Zwróciłem uwagę na żonę mojego syna, dlaczego chodzi w podartych skarpetach. W odpowiedzi usłyszałem obraźliwe słowa.
Mam jedynego syna, Pavła, który ożenił się, gdy miał 30 lat. Ich małżeństwo niedawno obchodziło pięć lat, ale moja synowa i ja nigdy nie mogliśmy się zaprzyjaźnić. W tej chwili żona syna przebywa na urlopie macierzyńskim. Mają małą córeczkę.
Pewnego dnia mój syn zdecydował się mnie odwiedzić w trakcie przerwy na lunch, ponieważ był w pobliżu mojego domu. Bardzo się cieszyłem, że go widzę, ponieważ ostatnio rzadko się spotykamy. Kiedy zdjęliśmy buty, nie mogłem nie zauważyć, że ma na sobie stare, dziurawe skarpetki. Może dla niektórych to drobiazg, ale nie jest to pierwszy raz, gdy to zauważam.

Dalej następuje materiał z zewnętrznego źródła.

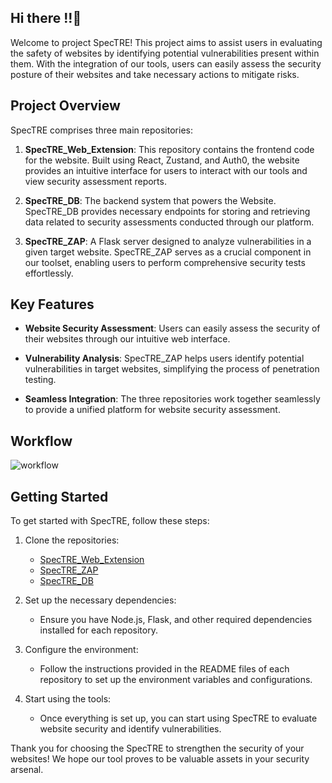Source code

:
## Hi there !!👋

Welcome to project SpecTRE! This project aims to assist users in evaluating the safety of websites by identifying potential vulnerabilities present within them. With the integration of our tools, users can easily assess the security posture of their websites and take necessary actions to mitigate risks.

## Project Overview

SpecTRE comprises three main repositories:

1. **SpecTRE_Web_Extension**: This repository contains the frontend code for the website. Built using React, Zustand, and Auth0, the website provides an intuitive interface for users to interact with our tools and view security assessment reports.

2. **SpecTRE_DB**: The backend system that powers the Website. SpecTRE_DB provides necessary endpoints for storing and retrieving data related to security assessments conducted through our platform.

3. **SpecTRE_ZAP**: A Flask server designed to analyze vulnerabilities in a given target website. SpecTRE_ZAP serves as a crucial component in our toolset, enabling users to perform comprehensive security tests effortlessly.

## Key Features

- **Website Security Assessment**: Users can easily assess the security of their websites through our intuitive web interface.
  
- **Vulnerability Analysis**: SpecTRE_ZAP helps users identify potential vulnerabilities in target websites, simplifying the process of penetration testing.

- **Seamless Integration**: The three repositories work together seamlessly to provide a unified platform for website security assessment.

## Workflow
![workflow](https://github.com/SpecTRE-HackByte/.github/assets/116958420/8a5c5d94-7229-4b5d-aafc-28652d7d2f29)

## Getting Started

To get started with SpecTRE, follow these steps:

1. Clone the repositories:
   - [SpecTRE_Web_Extension](https://github.com/SpecTRE-HackByte/SpecTRE_Web_Extension)
   - [SpecTRE_ZAP](https://github.com/SpecTRE-HackByte/SpecTRE_ZAP)
   - [SpecTRE_DB](https://github.com/SpecTRE-HackByte/SpecTRE_DB)

2. Set up the necessary dependencies:
   - Ensure you have Node.js, Flask, and other required dependencies installed for each repository.

3. Configure the environment:
   - Follow the instructions provided in the README files of each repository to set up the environment variables and configurations.

4. Start using the tools:
   - Once everything is set up, you can start using SpecTRE to evaluate website security and identify vulnerabilities.

Thank you for choosing the SpecTRE to strengthen the security of your websites! We hope our tool proves to be valuable assets in your security arsenal.
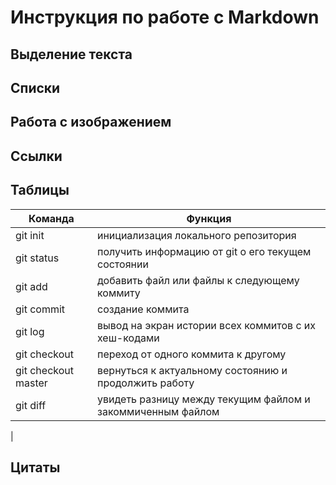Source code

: # Инструкция по работе с Markdown

## Выделение текста

## Списки

## Работа с изображением

## Ссылки

## Таблицы
|Команда       |Функция    |
|----------    |-----------|
|git init      |инициализация локального репозитория      |
|git status    |получить информацию от git о его текущем состоянии   |
|git add       |добавить файл или файлы к следующему коммиту
|git commit    |создание коммита
|git log       |вывод на экран истории всех коммитов с их хеш-кодами
|git checkout  | переход от одного коммита к другому
|git checkout master|вернуться к актуальному состоянию и продолжить работу
|git diff      |увидеть разницу между текущим файлом и закоммиченным файлом
|

## Цитаты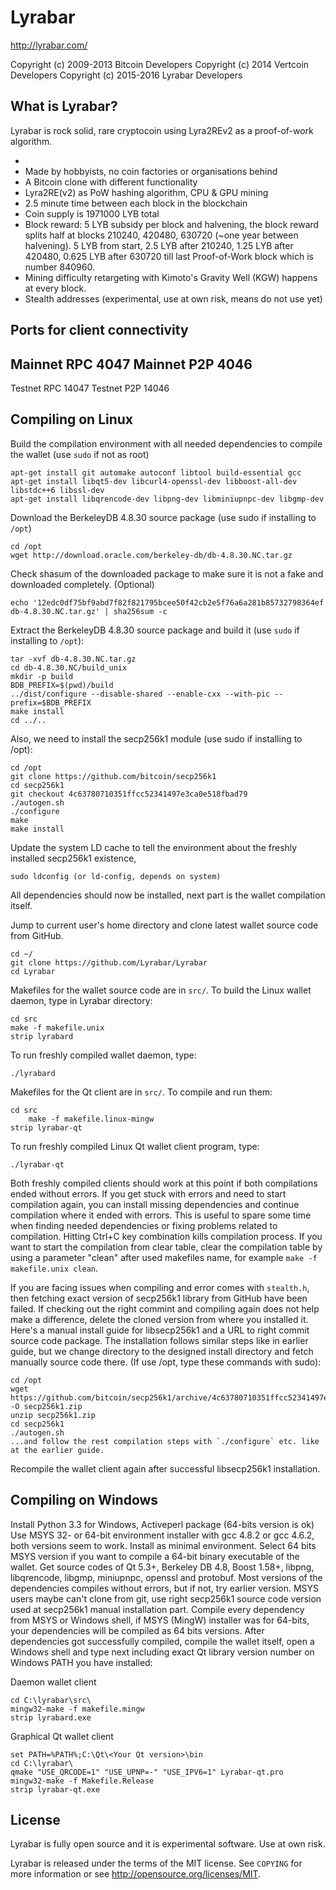 Lyrabar
=======

http://lyrabar.com/

Copyright (c) 2009-2013 Bitcoin Developers
Copyright (c) 2014 Vertcoin Developers
Copyright (c) 2015-2016 Lyrabar Developers

What is Lyrabar?
----------------

Lyrabar is rock solid, rare cryptocoin using Lyra2REv2 as a proof-of-work algorithm.

 - 
 - Made by hobbyists, no coin factories or organisations behind
 - A Bitcoin clone with different functionality
 - Lyra2RE(v2) as PoW hashing algorithm, CPU & GPU mining
 - 2.5 minute time between each block in the blockchain
 - Coin supply is 1971000 LYB total
 - Block reward: 5 LYB subsidy per block and halvening, the block reward splits half at blocks 210240, 420480, 630720 (~one year between halvening). 5 LYB from start, 2.5 LYB after 210240, 1.25 LYB after 420480, 0.625 LYB after 630720 till last Proof-of-Work block which is number 840960.
 - Mining difficulty retargeting with Kimoto's Gravity Well (KGW) happens at every block.
 - Stealth addresses (experimental, use at own risk, means do not use yet)


Ports for client connectivity
-----------------------------
 
Mainnet RPC 4047
Mainnet P2P 4046
-----------------
Testnet RPC 14047
Testnet P2P 14046


Compiling on Linux
------------------

Build the compilation environment with all needed dependencies to compile the wallet (use `sudo` if not as root)

	apt-get install git automake autoconf libtool build-essential gcc
	apt-get install libqt5-dev libcurl4-openssl-dev libboost-all-dev libstdc++6 libssl-dev
	apt-get install libqrencode-dev libpng-dev libminiupnpc-dev libgmp-dev
	
Download the BerkeleyDB 4.8.30 source package (use sudo if installing to `/opt`)

	cd /opt
	wget http://download.oracle.com/berkeley-db/db-4.8.30.NC.tar.gz

Check shasum of the downloaded package to make sure it is not a fake and downloaded completely. (Optional)

	echo '12edc0df75bf9abd7f82f821795bcee50f42cb2e5f76a6a281b85732798364ef  db-4.8.30.NC.tar.gz' | sha256sum -c

Extract the BerkeleyDB 4.8.30 source package and build it (use `sudo` if installing to `/opt`):

	tar -xvf db-4.8.30.NC.tar.gz
	cd db-4.8.30.NC/build_unix
	mkdir -p build
	BDB_PREFIX=$(pwd)/build
	../dist/configure --disable-shared --enable-cxx --with-pic --prefix=$BDB_PREFIX
	make install
	cd ../..

Also, we need to install the secp256k1 module (use sudo if installing to /opt):
	
	cd /opt
	git clone https://github.com/bitcoin/secp256k1
	cd secp256k1
	git checkout 4c63780710351ffcc52341497e3ca0e518fbad79
	./autogen.sh
	./configure
	make
	make install

Update the system LD cache to tell the environment about the freshly installed secp256k1 existence,

	sudo ldconfig (or ld-config, depends on system)

All dependencies should now be installed, next part is the wallet compilation itself.

Jump to current user's home directory and clone latest wallet source code from GitHub.

	cd ~/
	git clone https://github.com/Lyrabar/Lyrabar
	cd Lyrabar

Makefiles for the wallet source code are in `src/`. To build the Linux wallet daemon, type in Lyrabar directory:

	cd src
	make -f makefile.unix
	strip lyrabard
	
To run freshly compiled wallet daemon, type:
	
	./lyrabard

Makefiles for the Qt client are in `src/`. To compile and run them:

	cd src
    	make -f makefile.linux-mingw
	strip lyrabar-qt
	
To run freshly compiled Linux Qt wallet client program, type:
	
	./lyrabar-qt

Both freshly compiled clients should work at this point if both compilations ended without errors.
If you get stuck with errors and need to start compilation again, you can install missing dependencies and continue compilation where it ended with errors. This is useful to spare some time when finding needed dependencies or fixing problems related to compilation. Hitting Ctrl+C key combination kills compilation process. If you want to start the compilation from clear table, clear the compilation table by using a parameter "clean" after used makefiles name, for example `make -f makefile.unix clean`.

If you are facing issues when compiling and error comes with `stealth.h`, then fetching exact version of secp256k1 library from GitHub have been failed. If checking out the right commint and compiling again does not help make a difference, delete the cloned version from where you installed it. Here's a manual install guide for libsecp256k1 and a URL to right commit source code package. The installation follows similar steps like in earlier guide, but we change directory to the designed install directory and fetch manually source code there. (If use /opt, type these commands with sudo):

	cd /opt
	wget https://github.com/bitcoin/secp256k1/archive/4c63780710351ffcc52341497e3ca0e518fbad79.zip -O secp256k1.zip
	unzip secp256k1.zip
	cd secp256k1
	./autogen.sh
	...and follow the rest compilation steps with `./configure` etc. like at the earlier guide.
	
Recompile the wallet client again after successful libsecp256k1 installation.


Compiling on Windows
--------------------
Install Python 3.3 for Windows, Activeperl package (64-bits version is ok)
Use MSYS 32- or 64-bit environment installer with gcc 4.8.2 or gcc 4.6.2, both versions seem to work. Install as minimal environment. Select 64 bits MSYS version if you want to compile a 64-bit binary executable of the wallet.
Get source codes of Qt 5.3+, Berkeley DB 4.8, Boost 1.58+, libpng, libqrencode, libgmp, miniupnpc, openssl and protobuf. Most versions of the dependencies compiles without errors, but if not, try earlier version.
MSYS users maybe can't clone from git, use right secp256k1 source code version used at secp256k1 manual installation part.
Compile every dependency from MSYS or Windows shell, if MSYS (MingW) installer was for 64-bits, your dependencies will be compiled as 64 bits versions. After dependencies got successfully compiled, compile the wallet itself, open a Windows shell and type next including exact Qt library version number on Windows PATH you have installed:

Daemon wallet client

	cd C:\lyrabar\src\
	mingw32-make -f makefile.mingw
	strip lyrabard.exe

Graphical Qt wallet client

	set PATH=%PATH%;C:\Qt\<Your Qt version>\bin
	cd C:\lyrabar\
	qmake "USE_QRCODE=1" "USE_UPNP=-" "USE_IPV6=1" Lyrabar-qt.pro
	mingw32-make -f Makefile.Release
	strip lyrabar-qt.exe

License
-------

Lyrabar is fully open source and it is experimental software. Use at own risk.

Lyrabar is released under the terms of the MIT license. See `COPYING` for more
information or see http://opensource.org/licenses/MIT.

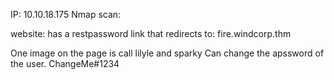 IP: 10.10.18.175
Nmap scan:


website:
has a restpassword link that redirects to:
fire.windcorp.thm

One image on the page is call lilyle and sparky
Can change the apssword of the user. ChangeMe#1234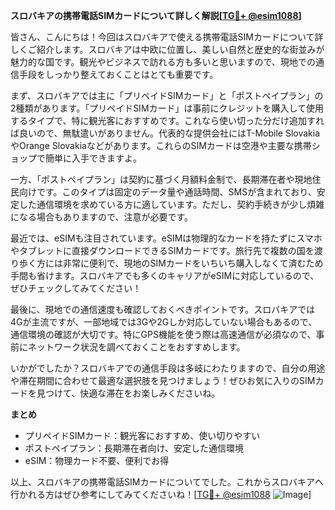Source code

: **スロバキアの携帯電話SIMカードについて詳しく解説[[TG💪+ @esim1088](https://t.me/s/esim1088)]**

皆さん、こんにちは！今回はスロバキアで使える携帯電話SIMカードについて詳しくご紹介します。スロバキアは中欧に位置し、美しい自然と歴史的な街並みが魅力的な国です。観光やビジネスで訪れる方も多いと思いますので、現地での通信手段をしっかり整えておくことはとても重要です。

まず、スロバキアでは主に「プリペイドSIMカード」と「ポストペイプラン」の2種類があります。「プリペイドSIMカード」は事前にクレジットを購入して使用するタイプで、特に観光客におすすめです。これなら使い切った分だけ追加すれば良いので、無駄遣いがありません。代表的な提供会社にはT-Mobile SlovakiaやOrange Slovakiaなどがあります。これらのSIMカードは空港や主要な携帯ショップで簡単に入手できますよ。

一方、「ポストペイプラン」は契約に基づく月額料金制で、長期滞在者や現地住民向けです。このタイプは固定のデータ量や通話時間、SMSが含まれており、安定した通信環境を求めている方に適しています。ただし、契約手続きが少し煩雑になる場合もありますので、注意が必要です。

最近では、eSIMも注目されています。eSIMは物理的なカードを持たずにスマホやタブレットに直接ダウンロードできるSIMカードです。旅行先で複数の国を渡り歩く方には非常に便利で、現地のSIMカードをいちいち購入しなくて済むため手間も省けます。スロバキアでも多くのキャリアがeSIMに対応しているので、ぜひチェックしてみてください！

最後に、現地での通信速度も確認しておくべきポイントです。スロバキアでは4Gが主流ですが、一部地域では3Gや2Gしか対応していない場合もあるので、通信環境の確認が大切です。特にGPS機能を使う際は高速通信が必須なので、事前にネットワーク状況を調べておくことをおすすめします。

いかがでしたか？スロバキアでの通信手段は多岐にわたりますので、自分の用途や滞在期間に合わせて最適な選択肢を見つけましょう！ぜひお気に入りのSIMカードを見つけて、快適な滞在をお楽しみくださいね。

**まとめ**
- プリペイドSIMカード：観光客におすすめ、使い切りやすい
- ポストペイプラン：長期滞在者向け、安定した通信環境
- eSIM：物理カード不要、便利でお得

以上、スロバキアの携帯電話SIMカードについてでした。これからスロバキアへ行かれる方はぜひ参考にしてみてくださいね！[[TG💪+ @esim1088](https://t.me/s/esim1088) ![Image](https://i.postimg.cc/Y0z9fWf4/image.png)]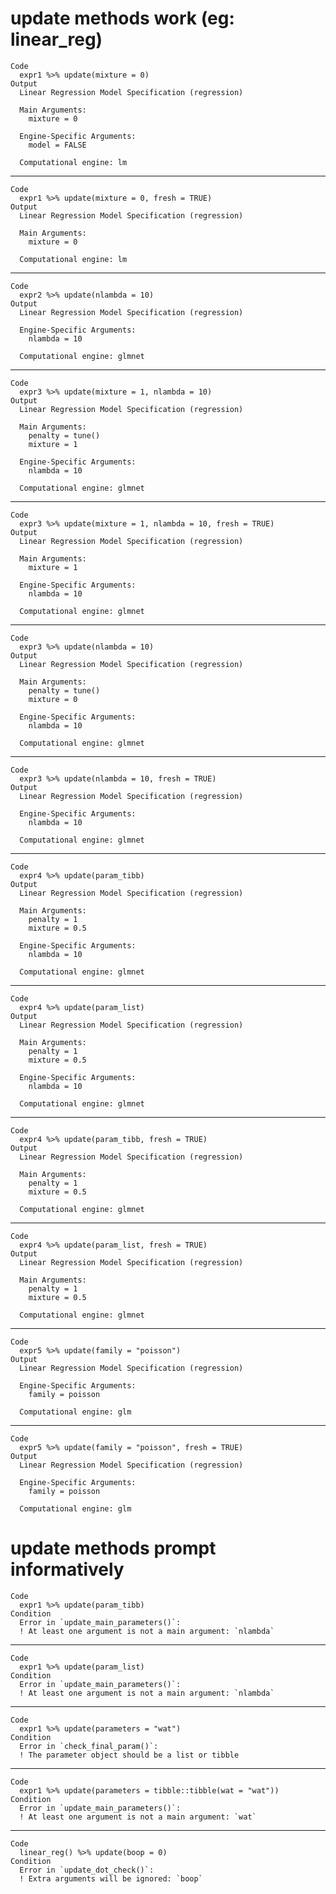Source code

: # update methods work (eg: linear_reg)

    Code
      expr1 %>% update(mixture = 0)
    Output
      Linear Regression Model Specification (regression)
      
      Main Arguments:
        mixture = 0
      
      Engine-Specific Arguments:
        model = FALSE
      
      Computational engine: lm 
      

---

    Code
      expr1 %>% update(mixture = 0, fresh = TRUE)
    Output
      Linear Regression Model Specification (regression)
      
      Main Arguments:
        mixture = 0
      
      Computational engine: lm 
      

---

    Code
      expr2 %>% update(nlambda = 10)
    Output
      Linear Regression Model Specification (regression)
      
      Engine-Specific Arguments:
        nlambda = 10
      
      Computational engine: glmnet 
      

---

    Code
      expr3 %>% update(mixture = 1, nlambda = 10)
    Output
      Linear Regression Model Specification (regression)
      
      Main Arguments:
        penalty = tune()
        mixture = 1
      
      Engine-Specific Arguments:
        nlambda = 10
      
      Computational engine: glmnet 
      

---

    Code
      expr3 %>% update(mixture = 1, nlambda = 10, fresh = TRUE)
    Output
      Linear Regression Model Specification (regression)
      
      Main Arguments:
        mixture = 1
      
      Engine-Specific Arguments:
        nlambda = 10
      
      Computational engine: glmnet 
      

---

    Code
      expr3 %>% update(nlambda = 10)
    Output
      Linear Regression Model Specification (regression)
      
      Main Arguments:
        penalty = tune()
        mixture = 0
      
      Engine-Specific Arguments:
        nlambda = 10
      
      Computational engine: glmnet 
      

---

    Code
      expr3 %>% update(nlambda = 10, fresh = TRUE)
    Output
      Linear Regression Model Specification (regression)
      
      Engine-Specific Arguments:
        nlambda = 10
      
      Computational engine: glmnet 
      

---

    Code
      expr4 %>% update(param_tibb)
    Output
      Linear Regression Model Specification (regression)
      
      Main Arguments:
        penalty = 1
        mixture = 0.5
      
      Engine-Specific Arguments:
        nlambda = 10
      
      Computational engine: glmnet 
      

---

    Code
      expr4 %>% update(param_list)
    Output
      Linear Regression Model Specification (regression)
      
      Main Arguments:
        penalty = 1
        mixture = 0.5
      
      Engine-Specific Arguments:
        nlambda = 10
      
      Computational engine: glmnet 
      

---

    Code
      expr4 %>% update(param_tibb, fresh = TRUE)
    Output
      Linear Regression Model Specification (regression)
      
      Main Arguments:
        penalty = 1
        mixture = 0.5
      
      Computational engine: glmnet 
      

---

    Code
      expr4 %>% update(param_list, fresh = TRUE)
    Output
      Linear Regression Model Specification (regression)
      
      Main Arguments:
        penalty = 1
        mixture = 0.5
      
      Computational engine: glmnet 
      

---

    Code
      expr5 %>% update(family = "poisson")
    Output
      Linear Regression Model Specification (regression)
      
      Engine-Specific Arguments:
        family = poisson
      
      Computational engine: glm 
      

---

    Code
      expr5 %>% update(family = "poisson", fresh = TRUE)
    Output
      Linear Regression Model Specification (regression)
      
      Engine-Specific Arguments:
        family = poisson
      
      Computational engine: glm 
      

# update methods prompt informatively

    Code
      expr1 %>% update(param_tibb)
    Condition
      Error in `update_main_parameters()`:
      ! At least one argument is not a main argument: `nlambda`

---

    Code
      expr1 %>% update(param_list)
    Condition
      Error in `update_main_parameters()`:
      ! At least one argument is not a main argument: `nlambda`

---

    Code
      expr1 %>% update(parameters = "wat")
    Condition
      Error in `check_final_param()`:
      ! The parameter object should be a list or tibble

---

    Code
      expr1 %>% update(parameters = tibble::tibble(wat = "wat"))
    Condition
      Error in `update_main_parameters()`:
      ! At least one argument is not a main argument: `wat`

---

    Code
      linear_reg() %>% update(boop = 0)
    Condition
      Error in `update_dot_check()`:
      ! Extra arguments will be ignored: `boop`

Mam wrażenie, że żona Pavła, Elena, nie zwraca uwagi na to, jak jej mąż wygląda. Nie dba o prasowanie jego ubrań i nigdy nie sprawdza, czy nosi czyste. Rozumiem, że teraz Elena ma więcej obowiązków związanych z pojawieniem się dziecka, ale wcześniej również nie przejmowała się tym. Na przykład żelazko, które podarowałem im na nowy dom, wciąż jest w paczce.
Gdy zapytałem, dlaczego nigdy nie robiła łóżka, odpowiedziała niezadowolonym tonem, że i tak będzie się gniotło podczas snu. Dla niej najważniejsze jest, że wszystko jest czyste. Czy możesz sobie to wyobrazić?
Mimo napiętego harmonogramu, Elena zawsze znajduje czas na publikowanie kolejnych zdjęć w mediach społecznościowych i wybieranie dla nich dziwnych cytatów. Ostatnio zaczęła nawet nagrywać filmy ze swoją wnuczką, pod pretekstem zostania blogerką dla mam. Ich głowy są zapełnione zupełnie niepotrzebnymi rzeczami.
Ale nigdy nie ma czasu dla swojego męża. Osobiście byłem świadkiem, jak Pavło, mając stosy ubrań, zakłada to, co pierwsze napotka i jest w najlepszym stanie. Nie rozumiem, jak można żyć w takich warunkach? Z wyglądu przypomina kawalera, który nie dba o siebie.
Jednak ostatni incydent z podartymi skarpetkami był dla mnie kroplą, która przepełniła czarę i postanowiłem wyrazić swoje zaniepokojenie synowej przez telefon.
Elena, jak zwykle, bardzo gwałtownie zareagowała na moją uwagę. Odpowiedziała, że Pavło, jej mąż, jest już dorosłym człowiekiem w wieku 35 lat i nie powinno mnie obchodzić, w jakich skarpetkach chodzi. Kiedy się pobrali, stała się jego żoną, a nie matką.
Dodatkowo przypomniała mi, że Pavło jest dorosłym mężczyzną, a na koniec zaproponowała, że jeśli jeszcze nie nauczył się sam dbać o siebie, to kupi mi komplet nowych skarpetek.
Jej słowa były pełne goryczy. Co zrobiłem, żeby zasłużyć na taką postawę ze strony mojej synowej? Uważam, że obojętny stosunek małżonków do siebie może prowadzić jedynie do rozpadu rodziny. Czy może powinienem zaangażować się i pomóc moim dzieciom?